── Data for analysis

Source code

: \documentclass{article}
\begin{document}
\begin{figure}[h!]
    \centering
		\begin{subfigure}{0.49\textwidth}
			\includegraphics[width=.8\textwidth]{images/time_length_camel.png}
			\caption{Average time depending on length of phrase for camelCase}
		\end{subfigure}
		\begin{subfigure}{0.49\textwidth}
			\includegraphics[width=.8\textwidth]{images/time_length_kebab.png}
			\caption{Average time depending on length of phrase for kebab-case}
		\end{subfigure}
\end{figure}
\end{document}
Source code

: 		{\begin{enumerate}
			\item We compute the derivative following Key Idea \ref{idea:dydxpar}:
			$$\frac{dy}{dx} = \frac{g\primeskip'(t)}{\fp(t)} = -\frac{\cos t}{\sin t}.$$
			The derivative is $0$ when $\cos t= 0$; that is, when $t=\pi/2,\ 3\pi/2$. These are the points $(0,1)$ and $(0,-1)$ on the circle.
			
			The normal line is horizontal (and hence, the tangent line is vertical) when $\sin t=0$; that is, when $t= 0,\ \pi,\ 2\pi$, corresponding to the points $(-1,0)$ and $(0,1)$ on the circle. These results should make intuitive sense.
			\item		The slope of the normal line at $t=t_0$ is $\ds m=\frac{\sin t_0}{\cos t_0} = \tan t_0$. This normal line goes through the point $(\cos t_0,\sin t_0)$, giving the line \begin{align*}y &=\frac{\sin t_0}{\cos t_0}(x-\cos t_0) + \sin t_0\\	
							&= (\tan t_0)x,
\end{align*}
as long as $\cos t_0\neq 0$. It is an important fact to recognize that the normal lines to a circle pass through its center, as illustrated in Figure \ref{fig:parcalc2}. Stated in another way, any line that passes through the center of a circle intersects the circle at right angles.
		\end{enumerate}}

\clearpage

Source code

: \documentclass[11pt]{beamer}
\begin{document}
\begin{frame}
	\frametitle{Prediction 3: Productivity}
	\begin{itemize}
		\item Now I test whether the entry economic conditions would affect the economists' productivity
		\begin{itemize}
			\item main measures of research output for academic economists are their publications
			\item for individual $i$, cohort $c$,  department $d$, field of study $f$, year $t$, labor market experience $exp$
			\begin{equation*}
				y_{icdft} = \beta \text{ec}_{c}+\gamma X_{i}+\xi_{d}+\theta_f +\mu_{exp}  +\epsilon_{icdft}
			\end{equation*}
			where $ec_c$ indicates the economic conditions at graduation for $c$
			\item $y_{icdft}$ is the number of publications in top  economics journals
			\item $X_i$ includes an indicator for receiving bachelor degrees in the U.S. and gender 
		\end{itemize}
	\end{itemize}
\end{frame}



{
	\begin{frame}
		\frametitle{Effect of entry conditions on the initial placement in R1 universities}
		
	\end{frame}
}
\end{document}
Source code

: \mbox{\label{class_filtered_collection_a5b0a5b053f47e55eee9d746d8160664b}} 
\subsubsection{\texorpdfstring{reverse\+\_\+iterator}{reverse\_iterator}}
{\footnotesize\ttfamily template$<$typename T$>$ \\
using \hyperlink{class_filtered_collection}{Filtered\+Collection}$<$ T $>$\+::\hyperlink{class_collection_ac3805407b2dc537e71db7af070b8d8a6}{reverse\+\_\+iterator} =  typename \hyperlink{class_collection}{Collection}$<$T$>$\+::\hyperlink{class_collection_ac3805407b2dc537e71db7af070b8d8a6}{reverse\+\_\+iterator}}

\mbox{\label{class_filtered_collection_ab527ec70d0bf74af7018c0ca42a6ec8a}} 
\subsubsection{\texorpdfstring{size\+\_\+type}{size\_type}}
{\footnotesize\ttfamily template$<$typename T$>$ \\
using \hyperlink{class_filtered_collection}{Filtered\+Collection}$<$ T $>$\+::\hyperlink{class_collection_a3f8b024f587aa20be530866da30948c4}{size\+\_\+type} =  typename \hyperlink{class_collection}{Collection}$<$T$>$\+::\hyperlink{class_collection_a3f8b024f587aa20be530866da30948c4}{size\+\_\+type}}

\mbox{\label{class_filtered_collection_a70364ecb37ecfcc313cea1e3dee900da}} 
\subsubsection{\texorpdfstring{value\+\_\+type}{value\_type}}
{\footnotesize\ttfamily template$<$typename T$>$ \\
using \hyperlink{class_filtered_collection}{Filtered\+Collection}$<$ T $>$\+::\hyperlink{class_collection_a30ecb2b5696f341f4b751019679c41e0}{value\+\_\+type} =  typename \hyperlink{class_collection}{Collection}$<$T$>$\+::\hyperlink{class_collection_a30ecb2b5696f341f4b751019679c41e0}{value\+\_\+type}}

────

Directions for this task -> The records need to be set down again without a single difference.

Response ->
Source code

: \documentclass{article}
\begin{document}
\begin{figure}[h!]
    \centering
		\begin{subfigure}{0.49\textwidth}
			\includegraphics[width=.8\textwidth]{images/time_length_camel.png}
			\caption{Average time depending on length of phrase for camelCase}
		\end{subfigure}
		\begin{subfigure}{0.49\textwidth}
			\includegraphics[width=.8\textwidth]{images/time_length_kebab.png}
			\caption{Average time depending on length of phrase for kebab-case}
		\end{subfigure}
\end{figure}
\end{document}
Source code

: 		{\begin{enumerate}
			\item We compute the derivative following Key Idea \ref{idea:dydxpar}:
			$$\frac{dy}{dx} = \frac{g\primeskip'(t)}{\fp(t)} = -\frac{\cos t}{\sin t}.$$
			The derivative is $0$ when $\cos t= 0$; that is, when $t=\pi/2,\ 3\pi/2$. These are the points $(0,1)$ and $(0,-1)$ on the circle.
			
			The normal line is horizontal (and hence, the tangent line is vertical) when $\sin t=0$; that is, when $t= 0,\ \pi,\ 2\pi$, corresponding to the points $(-1,0)$ and $(0,1)$ on the circle. These results should make intuitive sense.
			\item		The slope of the normal line at $t=t_0$ is $\ds m=\frac{\sin t_0}{\cos t_0} = \tan t_0$. This normal line goes through the point $(\cos t_0,\sin t_0)$, giving the line \begin{align*}y &=\frac{\sin t_0}{\cos t_0}(x-\cos t_0) + \sin t_0\\	
							&= (\tan t_0)x,
\end{align*}
as long as $\cos t_0\neq 0$. It is an important fact to recognize that the normal lines to a circle pass through its center, as illustrated in Figure \ref{fig:parcalc2}. Stated in another way, any line that passes through the center of a circle intersects the circle at right angles.
		\end{enumerate}}

\clearpage

Source code

: \documentclass[11pt]{beamer}
\begin{document}
\begin{frame}
	\frametitle{Prediction 3: Productivity}
	\begin{itemize}
		\item Now I test whether the entry economic conditions would affect the economists' productivity
		\begin{itemize}
			\item main measures of research output for academic economists are their publications
			\item for individual $i$, cohort $c$,  department $d$, field of study $f$, year $t$, labor market experience $exp$
			\begin{equation*}
				y_{icdft} = \beta \text{ec}_{c}+\gamma X_{i}+\xi_{d}+\theta_f +\mu_{exp}  +\epsilon_{icdft}
			\end{equation*}
			where $ec_c$ indicates the economic conditions at graduation for $c$
			\item $y_{icdft}$ is the number of publications in top  economics journals
			\item $X_i$ includes an indicator for receiving bachelor degrees in the U.S. and gender 
		\end{itemize}
	\end{itemize}
\end{frame}



{
	\begin{frame}
		\frametitle{Effect of entry conditions on the initial placement in R1 universities}
		
	\end{frame}
}
\end{document}
Source code

: \mbox{\label{class_filtered_collection_a5b0a5b053f47e55eee9d746d8160664b}} 
\subsubsection{\texorpdfstring{reverse\+\_\+iterator}{reverse\_iterator}}
{\footnotesize\ttfamily template$<$typename T$>$ \\
using \hyperlink{class_filtered_collection}{Filtered\+Collection}$<$ T $>$\+::\hyperlink{class_collection_ac3805407b2dc537e71db7af070b8d8a6}{reverse\+\_\+iterator} =  typename \hyperlink{class_collection}{Collection}$<$T$>$\+::\hyperlink{class_collection_ac3805407b2dc537e71db7af070b8d8a6}{reverse\+\_\+iterator}}

\mbox{\label{class_filtered_collection_ab527ec70d0bf74af7018c0ca42a6ec8a}} 
\subsubsection{\texorpdfstring{size\+\_\+type}{size\_type}}
{\footnotesize\ttfamily template$<$typename T$>$ \\
using \hyperlink{class_filtered_collection}{Filtered\+Collection}$<$ T $>$\+::\hyperlink{class_collection_a3f8b024f587aa20be530866da30948c4}{size\+\_\+type} =  typename \hyperlink{class_collection}{Collection}$<$T$>$\+::\hyperlink{class_collection_a3f8b024f587aa20be530866da30948c4}{size\+\_\+type}}

\mbox{\label{class_filtered_collection_a70364ecb37ecfcc313cea1e3dee900da}} 
\subsubsection{\texorpdfstring{value\+\_\+type}{value\_type}}
{\footnotesize\ttfamily template$<$typename T$>$ \\
using \hyperlink{class_filtered_collection}{Filtered\+Collection}$<$ T $>$\+::\hyperlink{class_collection_a30ecb2b5696f341f4b751019679c41e0}{value\+\_\+type} =  typename \hyperlink{class_collection}{Collection}$<$T$>$\+::\hyperlink{class_collection_a30ecb2b5696f341f4b751019679c41e0}{value\+\_\+type}}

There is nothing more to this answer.